Department of Mechanical Engineering, Dhaka University of Engineering & Technology, Gazipur, Bangladesh.
Heliyon. 2024 Dec 12;11(1):e41051. doi: 10.1016/j.heliyon.2024.e41051. eCollection 2025 Jan 15.
This study investigates the optimization of cutting conditions for machining titanium alloy (Ti-6Al-4V) using Response Surface Methodology (RSM), with the goal of minimizing tool-chip interface temperature and surface roughness. The research focuses on key cutting parameters to investigate the most effective combinations for enhancing surface finish and reducing thermal impact during machining. The present study deals with the dry turning of Ti-6Al-4V alloy with carbide alloy inserts in a way to utilize the Analysis of Variance (ANOVA) to develop predictive models for minimum surface roughness and optimum temperature. The findings reveal that both cutting speed and depth of cut are critical in determining machining outcomes. Specifically, a low cutting speed of 88 m/min coupled with a high depth of cut of 0.20 mm was found to elevate the cutting temperature to approximately 835 °C, resulting a surface roughness of 0.59 μm. Conversely, increasing the cutting speed to 120 m/min while reducing the depth of cut to 0.10 mm significantly lowered the temperature to around 607 °C, resulting a surface roughness of 0.19 μm; thus, thereby improving surface finish and reducing thermal stress on the tool. Additionally, a 27 % reduction in cutting temperature and a minimum surface roughness of 0.19 μm were achieved with optimal settings of 120 m/min cutting speed, 0.08 mm/rev feed rate, and 0.10 mm depth of cut. The study demonstrates the effectiveness of RSM in optimizing machining parameters for optimum temperature and better surface finish in the titanium alloy machining.

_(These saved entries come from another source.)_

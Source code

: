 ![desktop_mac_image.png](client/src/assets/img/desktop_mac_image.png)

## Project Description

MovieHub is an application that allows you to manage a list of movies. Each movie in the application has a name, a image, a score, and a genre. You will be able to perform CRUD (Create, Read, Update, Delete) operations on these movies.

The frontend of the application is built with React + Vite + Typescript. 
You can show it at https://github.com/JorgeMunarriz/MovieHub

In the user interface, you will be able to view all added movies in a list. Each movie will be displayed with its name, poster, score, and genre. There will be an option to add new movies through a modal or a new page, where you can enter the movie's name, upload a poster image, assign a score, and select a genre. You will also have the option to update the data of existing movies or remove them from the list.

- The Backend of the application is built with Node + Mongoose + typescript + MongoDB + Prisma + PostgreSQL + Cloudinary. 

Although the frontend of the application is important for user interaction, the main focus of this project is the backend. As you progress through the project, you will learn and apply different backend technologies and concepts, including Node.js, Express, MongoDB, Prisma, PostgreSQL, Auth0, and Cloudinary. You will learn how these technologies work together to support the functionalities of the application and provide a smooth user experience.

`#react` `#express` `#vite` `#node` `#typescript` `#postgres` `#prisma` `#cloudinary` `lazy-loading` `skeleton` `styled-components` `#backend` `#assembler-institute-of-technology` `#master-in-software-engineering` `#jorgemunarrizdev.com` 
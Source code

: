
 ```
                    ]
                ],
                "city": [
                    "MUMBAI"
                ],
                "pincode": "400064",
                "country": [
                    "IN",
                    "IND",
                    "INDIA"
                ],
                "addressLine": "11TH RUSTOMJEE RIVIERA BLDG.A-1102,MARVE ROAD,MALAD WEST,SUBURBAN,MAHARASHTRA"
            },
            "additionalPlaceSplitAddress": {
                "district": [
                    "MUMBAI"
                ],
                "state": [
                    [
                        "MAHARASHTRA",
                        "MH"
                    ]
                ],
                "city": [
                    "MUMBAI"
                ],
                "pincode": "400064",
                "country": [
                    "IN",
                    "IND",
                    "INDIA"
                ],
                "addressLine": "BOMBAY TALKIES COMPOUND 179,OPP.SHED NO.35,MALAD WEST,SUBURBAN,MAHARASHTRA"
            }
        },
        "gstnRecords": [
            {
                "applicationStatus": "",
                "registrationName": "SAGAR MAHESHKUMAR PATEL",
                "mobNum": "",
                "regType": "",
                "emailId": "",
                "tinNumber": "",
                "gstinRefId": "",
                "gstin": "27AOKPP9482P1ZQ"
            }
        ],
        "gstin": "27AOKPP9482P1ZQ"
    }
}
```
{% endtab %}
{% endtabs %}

本研究采用响应面法(RSM)研究钛合金(Ti-6Al-4V)加工切削条件的优化,目标是使刀具-切屑界面温度和表面粗糙度最小化。该研究聚焦于关键切削参数,以探究在加工过程中提高表面光洁度和降低热影响的最有效组合。本研究采用硬质合金刀片对Ti-6Al-4V合金进行干式车削,利用方差分析(ANOVA)建立最小表面粗糙度和最佳温度的预测模型。研究结果表明,切削速度和切削深度对加工结果都至关重要。具体而言,发现88米/分钟的低切削速度与0.20毫米的高切削深度相结合会使切削温度升高至约835℃,表面粗糙度为0.59微米。相反,将切削速度提高到120米/分钟,同时将切削深度降低到0.10毫米,可将温度显著降低至约607℃,表面粗糙度为0.19微米;从而改善了表面光洁度并降低了刀具上的热应力。此外,在切削速度为120米/分钟、进给速度为0.08毫米/转、切削深度为0.10毫米的最佳设置下,切削温度降低了27%,表面粗糙度最小为0.19微米。该研究证明了响应面法在优化钛合金加工参数以实现最佳温度和更好表面光洁度方面的有效性。